Pewter quart measure from 14 Regent Street, Limehouse (Site Code LHC93, Museum of London Accession Number: 25, from context 1). Photograph by Andy Chopping, reproduced by kind permission of MOLA (Museum of London Archaeology)

Conclusion

In focusing on the issue of mobility – the way that people and objects move through space and time – we hope to have rekindled interpretative possibilities for the study of nineteenth-century household archaeology. Our article was inspired by a methodological problem associated with artefact-led studies of poor communities in nineteenth-century cities. We believe that placing mobility as a central analytical focus of research as opposed to casting it as an issue that prevents understanding of the routines and experiences of poor communities does more than help us to sidestep tricky methodological issues. As a focus, it is potentially liberating, allowing us to think more about how and why objects were used and disposed of and how they both reflect and shape urban lives that rarely stood still. We believe that the question of mobility also highlights wider issues of power and inequality, pointing to the collective experiences and struggles that individuals, families and communities were engaged in the face of the structural constraints and volatility of metropolitan mercantile capitalism. Echoing the proponents of the “ethnography of place” approach, such a perspective also reminds us that historical archaeologists always need to look beyond the scale of the household in their analyses. Most of the residents of mid nineteenth-century Limehouse were not anchored to a particular household and we should not fall into the trap of interpreting the material traces they left there as evidence of domestic stability. Panning out to the scale of the neighborhood enables us to better understand more of the context to people’s mobility. Attending to the economic and social fabric of a place – with its formative connections to other places, both near and distant – arguably provides a more fruitful way of interpreting the archaeology of nineteenth-century poverty.

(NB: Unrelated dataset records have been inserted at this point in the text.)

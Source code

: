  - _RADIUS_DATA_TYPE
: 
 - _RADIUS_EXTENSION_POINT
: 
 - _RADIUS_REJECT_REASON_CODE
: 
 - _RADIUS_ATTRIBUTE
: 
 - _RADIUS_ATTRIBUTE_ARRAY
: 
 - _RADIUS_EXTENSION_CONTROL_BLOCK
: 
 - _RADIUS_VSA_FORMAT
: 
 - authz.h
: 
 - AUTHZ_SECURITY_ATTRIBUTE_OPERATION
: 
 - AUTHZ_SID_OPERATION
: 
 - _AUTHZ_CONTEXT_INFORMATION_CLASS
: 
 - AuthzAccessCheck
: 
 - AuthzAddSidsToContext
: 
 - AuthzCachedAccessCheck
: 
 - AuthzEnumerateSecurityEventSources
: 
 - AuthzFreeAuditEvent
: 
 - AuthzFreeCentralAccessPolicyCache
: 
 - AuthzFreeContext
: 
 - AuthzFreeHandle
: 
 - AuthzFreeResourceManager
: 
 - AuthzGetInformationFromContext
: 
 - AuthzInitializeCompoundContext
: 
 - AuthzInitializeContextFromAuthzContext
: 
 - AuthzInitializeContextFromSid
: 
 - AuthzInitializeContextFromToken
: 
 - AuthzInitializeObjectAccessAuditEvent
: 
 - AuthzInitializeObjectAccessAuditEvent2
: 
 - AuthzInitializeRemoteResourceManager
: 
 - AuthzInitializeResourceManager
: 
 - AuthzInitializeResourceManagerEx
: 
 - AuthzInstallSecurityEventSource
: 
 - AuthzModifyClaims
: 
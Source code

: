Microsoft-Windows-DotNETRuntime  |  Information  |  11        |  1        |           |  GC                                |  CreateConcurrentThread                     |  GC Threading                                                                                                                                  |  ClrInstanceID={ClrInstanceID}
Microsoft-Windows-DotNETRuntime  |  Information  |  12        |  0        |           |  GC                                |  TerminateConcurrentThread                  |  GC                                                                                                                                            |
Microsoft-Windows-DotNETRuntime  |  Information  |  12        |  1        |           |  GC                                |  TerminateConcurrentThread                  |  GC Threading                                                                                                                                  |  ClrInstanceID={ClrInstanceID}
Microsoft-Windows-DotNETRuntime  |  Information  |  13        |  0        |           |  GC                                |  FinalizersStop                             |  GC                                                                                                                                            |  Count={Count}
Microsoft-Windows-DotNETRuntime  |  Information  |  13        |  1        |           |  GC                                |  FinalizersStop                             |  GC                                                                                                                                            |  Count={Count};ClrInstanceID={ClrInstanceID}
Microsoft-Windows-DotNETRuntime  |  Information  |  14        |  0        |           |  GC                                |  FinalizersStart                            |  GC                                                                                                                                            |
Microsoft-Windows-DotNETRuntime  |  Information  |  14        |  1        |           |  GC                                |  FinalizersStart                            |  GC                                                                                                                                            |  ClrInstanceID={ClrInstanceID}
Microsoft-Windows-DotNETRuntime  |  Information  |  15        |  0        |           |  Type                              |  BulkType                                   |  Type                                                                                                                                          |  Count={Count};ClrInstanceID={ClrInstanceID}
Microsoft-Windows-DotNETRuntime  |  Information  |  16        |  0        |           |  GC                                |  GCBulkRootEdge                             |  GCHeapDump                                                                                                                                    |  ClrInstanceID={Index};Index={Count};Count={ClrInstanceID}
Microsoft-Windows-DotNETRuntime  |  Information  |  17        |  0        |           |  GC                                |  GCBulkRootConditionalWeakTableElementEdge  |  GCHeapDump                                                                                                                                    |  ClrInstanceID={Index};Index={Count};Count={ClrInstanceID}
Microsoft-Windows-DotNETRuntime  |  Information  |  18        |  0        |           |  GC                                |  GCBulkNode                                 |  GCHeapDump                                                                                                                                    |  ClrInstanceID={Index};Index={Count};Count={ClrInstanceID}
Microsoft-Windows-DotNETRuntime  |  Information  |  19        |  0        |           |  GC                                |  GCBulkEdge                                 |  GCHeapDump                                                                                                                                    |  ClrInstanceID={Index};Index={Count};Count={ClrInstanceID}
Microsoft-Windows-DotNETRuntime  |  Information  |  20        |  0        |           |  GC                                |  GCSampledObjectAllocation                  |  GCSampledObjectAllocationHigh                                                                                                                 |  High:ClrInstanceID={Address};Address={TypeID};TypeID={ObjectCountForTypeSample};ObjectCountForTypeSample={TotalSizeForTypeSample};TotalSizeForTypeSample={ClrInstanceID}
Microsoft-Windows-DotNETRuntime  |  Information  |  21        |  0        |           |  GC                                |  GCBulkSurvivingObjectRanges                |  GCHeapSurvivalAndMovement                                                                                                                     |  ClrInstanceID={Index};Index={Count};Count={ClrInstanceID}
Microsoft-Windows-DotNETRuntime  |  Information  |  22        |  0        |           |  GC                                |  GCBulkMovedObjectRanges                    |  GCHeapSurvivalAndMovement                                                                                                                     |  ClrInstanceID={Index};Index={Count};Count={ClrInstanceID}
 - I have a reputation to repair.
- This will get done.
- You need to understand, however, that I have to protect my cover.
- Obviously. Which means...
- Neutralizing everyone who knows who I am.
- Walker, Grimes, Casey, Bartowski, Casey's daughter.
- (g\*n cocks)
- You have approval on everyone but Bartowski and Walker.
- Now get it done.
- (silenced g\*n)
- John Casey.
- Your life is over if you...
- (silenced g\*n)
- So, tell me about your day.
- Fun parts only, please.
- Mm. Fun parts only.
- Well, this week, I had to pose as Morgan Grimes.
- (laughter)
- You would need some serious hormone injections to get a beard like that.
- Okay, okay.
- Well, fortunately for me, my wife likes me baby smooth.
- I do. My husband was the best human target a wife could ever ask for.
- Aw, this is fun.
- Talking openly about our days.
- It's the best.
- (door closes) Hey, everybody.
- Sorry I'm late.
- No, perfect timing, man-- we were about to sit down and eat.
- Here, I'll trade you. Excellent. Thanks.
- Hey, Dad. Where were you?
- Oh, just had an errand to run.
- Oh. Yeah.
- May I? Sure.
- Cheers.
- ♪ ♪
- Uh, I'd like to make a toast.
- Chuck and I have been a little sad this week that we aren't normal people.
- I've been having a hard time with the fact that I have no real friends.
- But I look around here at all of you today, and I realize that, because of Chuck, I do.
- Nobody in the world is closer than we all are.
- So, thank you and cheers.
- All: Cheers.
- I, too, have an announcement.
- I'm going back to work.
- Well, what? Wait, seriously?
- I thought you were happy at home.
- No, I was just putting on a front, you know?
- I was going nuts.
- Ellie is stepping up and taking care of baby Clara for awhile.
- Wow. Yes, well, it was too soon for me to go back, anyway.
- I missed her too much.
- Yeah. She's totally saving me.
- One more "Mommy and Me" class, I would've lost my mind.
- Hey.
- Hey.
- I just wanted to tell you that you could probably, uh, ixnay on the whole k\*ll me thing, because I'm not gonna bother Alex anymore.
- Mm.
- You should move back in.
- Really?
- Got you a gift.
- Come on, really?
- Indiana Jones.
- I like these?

Proponents of the “mobility turn” have claimed that in order to make sense of a world in motion we need new methodological tools (Buscher and Urry 2009). If “mobile ethnography” has become a buzz word of new approaches seeking to capture movement and mobility and highlight their deep significance and effects, historians and historical archaeologists are more limited in their ability to deploy such approaches to investigate people and things in the past. But in developing the “ethnography of place” approaches advocated by historical archaeologists of nineteenth-century cities, we could at least aspire to generate an “ethnography of mobility” which takes as a starting point the restlessness and fluidity of place, and the dynamic relationships between people and things. If some historical archaeologists can detect a touch of the “emperor’s new clothes” about this “mobility turn,” then it at least prompts us to consider on some the ways that the discipline has previously thought about movement in order to reflect back on more recent debates. In this respect the longer standing notion of “transience” not only describes a methodological challenge to studying poor nineteenth-century places, it also captures a form of movement or drifting that is largely at the mercy of external forces. More intellectually fashionable ideas of “mobility” seem to reflect a bourgeois conception of movement based on choice, power and agency. We would do well to hold on to the idea of “transience” and other forms of movement that were often simply responsive to the wider structural circumstances that formed a context to poor people’ lives. Indeed, recognizing and understanding how and why people moved is, we would argue, key to writing good ethnographies of nineteenth-century urban places.